Objectif : polariser
« Nous avons bloqué (cette fausse information) en 24 heures en contactant directement » ces quatre journalistes, assure Elad Ratson, diplomate à la tête de l’unité de recherche et développement du ministère des Affaires étrangères, fer de lance de la lutte contre les « bots ».Si ceux qui fabriquent les « fake news » souhaitent influencer la campagne électorale, ils cherchent également à « polariser encore davantage la société israélienne et miner la confiance des électeurs dans le processus démocratique », expliquent dans un récent article Itai Brun et David Siman-Tov, chercheurs à l’Institut pour les études sur la sécurité nationale, un centre de réflexion basé à Tel-Aviv.
Les autorités restent discrètes sur les instigateurs de ces attaques, États ou autres, et sur l’intérêt – stratégique, politique, voire commercial – qu’ils ont à troubler le déroulement des élections dans un pays qui compte de nombreux ennemis.
En janvier, Nadav Argaman, le chef du puissant service israélien de sécurité intérieure (Shin Beth), avait mis en garde contre une cyberattaque de la part d’un État étranger contre le processus électoral, selon des propos retransmis par une chaîne de télévision privée.

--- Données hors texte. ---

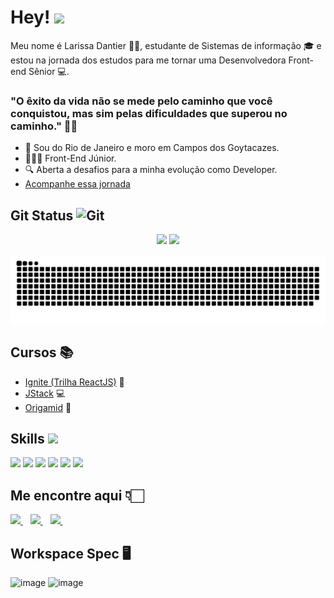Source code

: # Hey! <img src = "https://raw.githubusercontent.com/MartinHeinz/MartinHeinz/master/wave.gif" width = 25px>

Meu nome é Larissa Dantier 🙋🏻, estudante de Sistemas de informação 🎓 e estou na jornada dos estudos para me tornar uma Desenvolvedora Front-end Sênior 💻.
### "O êxito da vida não se mede pelo caminho que você conquistou, mas sim pelas dificuldades que superou no caminho." ✍🏻

- 📌 Sou do Rio de Janeiro e moro em Campos dos Goytacazes.
- 👩🏻‍💻 Front-End Júnior.
- 🔍 Aberta a desafios para a minha evolução como Developer.
- <a href="#" target="_blank">[Acompanhe essa jornada](https://github.com/larissadantier?tab=repositories)</a>
## Git Status <img src="https://media.giphy.com/media/W5eoZHPpUx9sapR0eu/giphy.gif" width="30px" alt="Git"/>
<p align='center'>
  <a><img src="https://github-readme-stats.vercel.app/api?username=larissadantier&show_icons=true&count_private=true&theme=dark" width="350"></a>
  <a><img src="https://github-readme-stats.vercel.app/api/top-langs/?username=larissadantier&layout=compact&theme=dark" width="293"></a>
</p>

![Snake animation](https://github.com/larissadantier/larissadantier/blob/output/github-contribution-grid-snake.svg)

## Cursos 📚
- <a href="#" target="_blank">[Ignite (Trilha ReactJS)](https://rocketseat.com.br/ignite) 🚀</a>
- <a href="#" target="_blank">[JStack](https://jstack.com.br/) 💻</a>
- <a href="#" target="_blank">[Origamid](https://www.origamid.com) 🐺</a>

## Skills <img src = "https://media2.giphy.com/media/QssGEmpkyEOhBCb7e1/giphy.gif?cid=ecf05e47a0n3gi1bfqntqmob8g9aid1oyj2wr3ds3mg700bl&rid=giphy.gif" width = 22px>
  
<a> <img width ='32px' src ='https://raw.githubusercontent.com/rahulbanerjee26/githubAboutMeGenerator/main/icons/reactjs.svg'></a>
<a><img width ='32px' src ='https://raw.githubusercontent.com/rahulbanerjee26/githubAboutMeGenerator/main/icons/nextjs.svg'></a>
<a><img width ='32px' src ='https://raw.githubusercontent.com/rahulbanerjee26/githubAboutMeGenerator/main/icons/javascript.svg'></a>
<a><img width ='32px' src ='https://raw.githubusercontent.com/rahulbanerjee26/githubAboutMeGenerator/main/icons/typescript.svg'></a>
<a><img width ='32px' src ='https://raw.githubusercontent.com/rahulbanerjee26/githubAboutMeGenerator/main/icons/sass.svg'></a>
<a><img width ='32px' src ='https://raw.githubusercontent.com/rahulbanerjee26/githubAboutMeGenerator/main/icons/git.svg'></a>

## Me encontre aqui 👇🏻
<a href="https://www.linkedin.com/in/larissadantier/" target="_blank">
    <img src="https://img.shields.io/badge/linkedin-%230077B5.svg?&style=for-the-badge&logo=linkedin&logoColor=white" />
  </a>&nbsp;&nbsp;
 <a href="https://www.instagram.com/larissa.dantier/" target="_blank">
    <img src="https://img.shields.io/badge/instagram-%23E4405F.svg?&style=for-the-badge&logo=instagram&logoColor=white" />        
  </a>&nbsp;&nbsp;
 <a href="mailto:larissa_dantier@hotmail.com">
    <img src="https://img.shields.io/badge/Microsoft_Outlook-0078D4?style=for-the-badge&logo=microsoft-outlook&logoColor=white" />        
  </a>&nbsp;&nbsp; 

## Workspace Spec 🖥️
![image](https://img.shields.io/badge/NVIDIA-GTX1060-76B900?style=for-the-badge&logo=nvidia&logoColor=white)
![image](https://img.shields.io/badge/AMD-Ryzen_5_1600-ED1C24?style=for-the-badge&logo=amd&logoColor=white) 
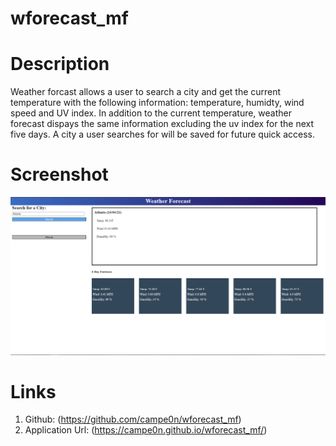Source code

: # wforecast_mf

# Description
Weather forcast allows a user to search a city and get the current temperature with the following information: temperature, humidty, wind speed and UV index. In addition to the current temperature, weather forecast dispays the same information excluding the uv index for the next five days. A city a user searches for will be saved for future quick access.

# Screenshot
![screenshot](https://github.com/campe0n/wforecast_mf/blob/main/assets/images/Capture.PNG)

# Links
1. Github: (https://github.com/campe0n/wforecast_mf)
2. Application Url: (https://campe0n.github.io/wforecast_mf/)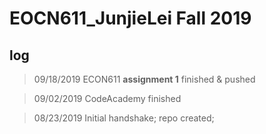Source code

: # EOCN611_JunjieLei Fall 2019

## log
> 09/18/2019
ECON611 **assignment 1** finished & pushed
 
> 09/02/2019
CodeAcademy finished


> 08/23/2019
Initial handshake; repo created;



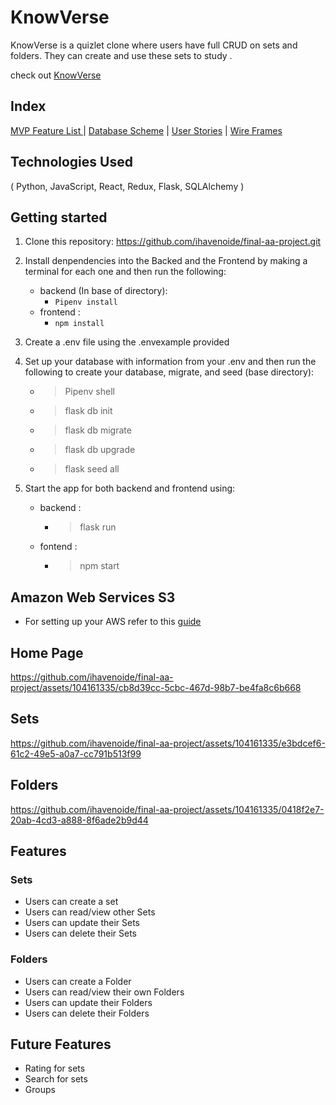 # KnowVerse

KnowVerse is a quizlet clone where users have full CRUD on sets and folders. They can create and use these sets to study .

check out [KnowVerse](https://knowverse.onrender.com)

## Index

[MVP Feature List ](https://github.com/ihavenoide/final-aa-project/wiki/MVP-Feature-List) | [Database Scheme](https://github.com/ihavenoide/final-aa-project/wiki/Database-Schema-and-Backend-Routes) | [User Stories](https://github.com/ihavenoide/final-aa-project/wiki/User-Stories) | [Wire Frames](https://github.com/ihavenoide/final-aa-project/wiki/Wireframes)

## Technologies Used

( Python, JavaScript, React, Redux, Flask, SQLAlchemy )

## Getting started

1. Clone this repository: https://github.com/ihavenoide/final-aa-project.git
2. Install denpendencies into the Backed and the Frontend by making a terminal for each one and then run the following:
   * backend (In base of directory):
       * ` Pipenv install `
   * frontend :
       * ` npm install `
3. Create a .env file using the .envexample provided

4. Set up your database with information from your .env and then run the following to create your database, migrate, and seed (base directory):
   * > Pipenv shell
   * > flask db init
   * > flask db migrate
   * > flask db upgrade
   * > flask seed all
5. Start the app for both backend and frontend using:
   * backend :
       * > flask run
   * fontend :
       * > npm start
## Amazon Web Services S3
   * For setting up your AWS refer to this [guide](https://github.com/jdrichardsappacad/aws-s3-pern-demo)


## Home Page

https://github.com/ihavenoide/final-aa-project/assets/104161335/cb8d39cc-5cbc-467d-98b7-be4fa8c6b668

## Sets

https://github.com/ihavenoide/final-aa-project/assets/104161335/e3bdcef6-61c2-49e5-a0a7-cc791b513f99

## Folders

https://github.com/ihavenoide/final-aa-project/assets/104161335/0418f2e7-20ab-4cd3-a888-8f6ade2b9d44


## Features
### Sets
   * Users can create a set
   * Users can read/view other Sets
   * Users can update their Sets
   * Users can delete their Sets
### Folders
   * Users can create a Folder
   * Users can read/view their own Folders
   * Users can update their Folders
   * Users can delete their Folders

## Future Features
   * Rating for sets
   * Search for sets
   * Groups
     
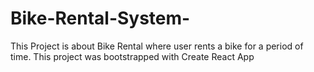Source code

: # Bike-Rental-System-
This Project is about Bike Rental where user rents a bike for a period of time. This project was bootstrapped with Create React App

Depuis le moment où la perspective d’élections anticipées s’est précisée, en novembre, « nous avons identifié cinq tentatives étrangères de désinformation dont le niveau de sophistication indique qu’un État étranger est impliqué », affirme M. Ratson.
Les Affaires étrangères et le Shin Beth ne nomment personne. Le Premier ministre Benjamin Netanyahu a pour sa part déclaré mardi qu’Israël déjouait « tous les jours » des cyberattaques de la part de l’Iran, grand ennemi de l’État hébreu, sans en préciser la nature exacte. Noam Rotem, hacker indépendant qui traque de telles activités sur la toile, cite, lui, sans hésiter l’Iran, l’Arabie saoudite et, « nous en sommes presque certains, la Russie ».
Le « fake » devient réel
En 2015, le ministère israélien des Affaires étrangères a décidé de réunir un premier panel d’experts. Les accusations d’ingérence russe dans la campagne présidentielle américaine de 2016 l’ont poussé à intensifier ses efforts.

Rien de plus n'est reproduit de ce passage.